The provenance of the records is central to establishing their authenticity and enables the records to be traced to their original source. Provenance refers to “the office of origin’ of records, or that office, administrative entity, person, family, firm, from which records, personal papers, or manuscripts originate” (Winget, 2004, p. 1). It is crucial to understanding the history of creation, ownership and changes made to records (Factor et al., 2009). Provenance is also referred to as “respect des fonds,” and the International Research on Permanent Authentic Records in Electronic Systems (InterPARES 2) defined provenance as “the relationships between records and the organizations or individuals that created, accumulated and/or maintained and used them in the conduct of personal or corporate activity” (Duranti & Preston, 2008, p. 831). The principle of provenance is crucial in the digital networked environment and has relevance to e-Government, because it points out which organizations are responsible for the management of the entire records continuum. Upward (2009) argued that it is essential for electronic records to be identified and managed in a manner that will make them accessible for as long as they are of value.

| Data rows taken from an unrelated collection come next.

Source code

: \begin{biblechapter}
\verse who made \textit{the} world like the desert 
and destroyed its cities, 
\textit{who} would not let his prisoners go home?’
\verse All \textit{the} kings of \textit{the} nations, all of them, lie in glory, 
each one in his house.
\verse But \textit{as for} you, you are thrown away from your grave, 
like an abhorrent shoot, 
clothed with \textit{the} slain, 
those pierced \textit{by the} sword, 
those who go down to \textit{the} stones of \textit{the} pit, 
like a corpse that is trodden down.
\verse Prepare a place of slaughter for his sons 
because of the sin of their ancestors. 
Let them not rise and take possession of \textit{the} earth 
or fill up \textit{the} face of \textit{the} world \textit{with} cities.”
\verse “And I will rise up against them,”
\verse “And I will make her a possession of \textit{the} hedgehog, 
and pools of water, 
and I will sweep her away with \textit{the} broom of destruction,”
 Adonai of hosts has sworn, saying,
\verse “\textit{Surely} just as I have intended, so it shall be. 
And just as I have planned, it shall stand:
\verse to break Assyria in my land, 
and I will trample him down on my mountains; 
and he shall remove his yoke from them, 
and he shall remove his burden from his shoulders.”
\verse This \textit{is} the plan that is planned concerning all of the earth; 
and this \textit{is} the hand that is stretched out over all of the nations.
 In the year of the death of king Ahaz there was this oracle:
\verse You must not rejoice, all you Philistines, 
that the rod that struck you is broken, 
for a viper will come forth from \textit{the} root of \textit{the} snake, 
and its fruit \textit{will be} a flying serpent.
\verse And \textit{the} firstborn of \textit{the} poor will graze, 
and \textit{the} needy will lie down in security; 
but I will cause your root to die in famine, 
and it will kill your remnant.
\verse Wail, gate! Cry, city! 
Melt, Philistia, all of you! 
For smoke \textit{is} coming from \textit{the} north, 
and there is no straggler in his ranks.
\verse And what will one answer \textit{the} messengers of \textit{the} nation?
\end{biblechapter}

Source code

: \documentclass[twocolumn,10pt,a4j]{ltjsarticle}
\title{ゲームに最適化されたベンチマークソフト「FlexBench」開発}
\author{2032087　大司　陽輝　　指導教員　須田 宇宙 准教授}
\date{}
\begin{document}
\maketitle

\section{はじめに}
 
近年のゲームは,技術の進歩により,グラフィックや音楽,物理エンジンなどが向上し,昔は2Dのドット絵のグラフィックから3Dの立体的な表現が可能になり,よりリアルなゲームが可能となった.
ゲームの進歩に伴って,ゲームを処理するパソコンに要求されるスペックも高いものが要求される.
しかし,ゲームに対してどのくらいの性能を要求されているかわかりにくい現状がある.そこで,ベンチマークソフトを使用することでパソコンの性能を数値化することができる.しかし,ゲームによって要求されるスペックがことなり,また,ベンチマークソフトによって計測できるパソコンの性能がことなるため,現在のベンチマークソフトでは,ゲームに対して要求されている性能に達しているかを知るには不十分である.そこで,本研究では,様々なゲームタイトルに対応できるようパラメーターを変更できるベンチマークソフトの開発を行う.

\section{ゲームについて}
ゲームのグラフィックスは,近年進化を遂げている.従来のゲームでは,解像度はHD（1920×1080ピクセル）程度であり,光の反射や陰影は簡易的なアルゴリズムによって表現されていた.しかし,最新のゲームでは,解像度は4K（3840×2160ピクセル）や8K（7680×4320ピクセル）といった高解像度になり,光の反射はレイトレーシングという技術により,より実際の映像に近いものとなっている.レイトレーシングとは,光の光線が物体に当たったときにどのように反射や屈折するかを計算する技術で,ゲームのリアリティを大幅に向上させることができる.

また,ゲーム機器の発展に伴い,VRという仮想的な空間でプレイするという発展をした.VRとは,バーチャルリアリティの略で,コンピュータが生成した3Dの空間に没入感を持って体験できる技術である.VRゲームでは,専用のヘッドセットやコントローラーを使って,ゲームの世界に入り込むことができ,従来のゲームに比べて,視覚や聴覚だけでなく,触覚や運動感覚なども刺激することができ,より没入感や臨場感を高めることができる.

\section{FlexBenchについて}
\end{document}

The National Electronic Commerce Coordinating Council (2004) quoted the following as the six fundamental challenges in maintaining confidence and trustworthiness in electronic records:

  • • Classification: Develop and adopt data classification standards to protect information from unauthorized or accidental disclosure, modification, or loss. Data classification categories may be as simple as “Open” or “Confidential,” or the classification categories may be more elaborate. Classification standards should be based on applicable laws, legal, and regulatory requirements, not individual desires.
  • • Authenticity: Provide assurances that every record truly originates from its attributed author.
  • • Integrity: Detect and track unintentional or malicious record alteration.
  • • Nonrepudiation: Prevent authors from refuting any record that they created.
  • • Security Persistence: Maintain a document’s security throughout its lifecycle, from first draft to archived record, per the classification assigned.
  • • Usability: Finally, the practices and policies to address the five preceding challenges should be easy to understand and easy to use so that everyone in an organization who creates and accesses electronic documents protects document confidentiality, authenticity, integrity, etc.

As governments engage in e-Government development they need to address any obstacles that might hinder the effective management of government records and demonstrate that they have e-readiness in place.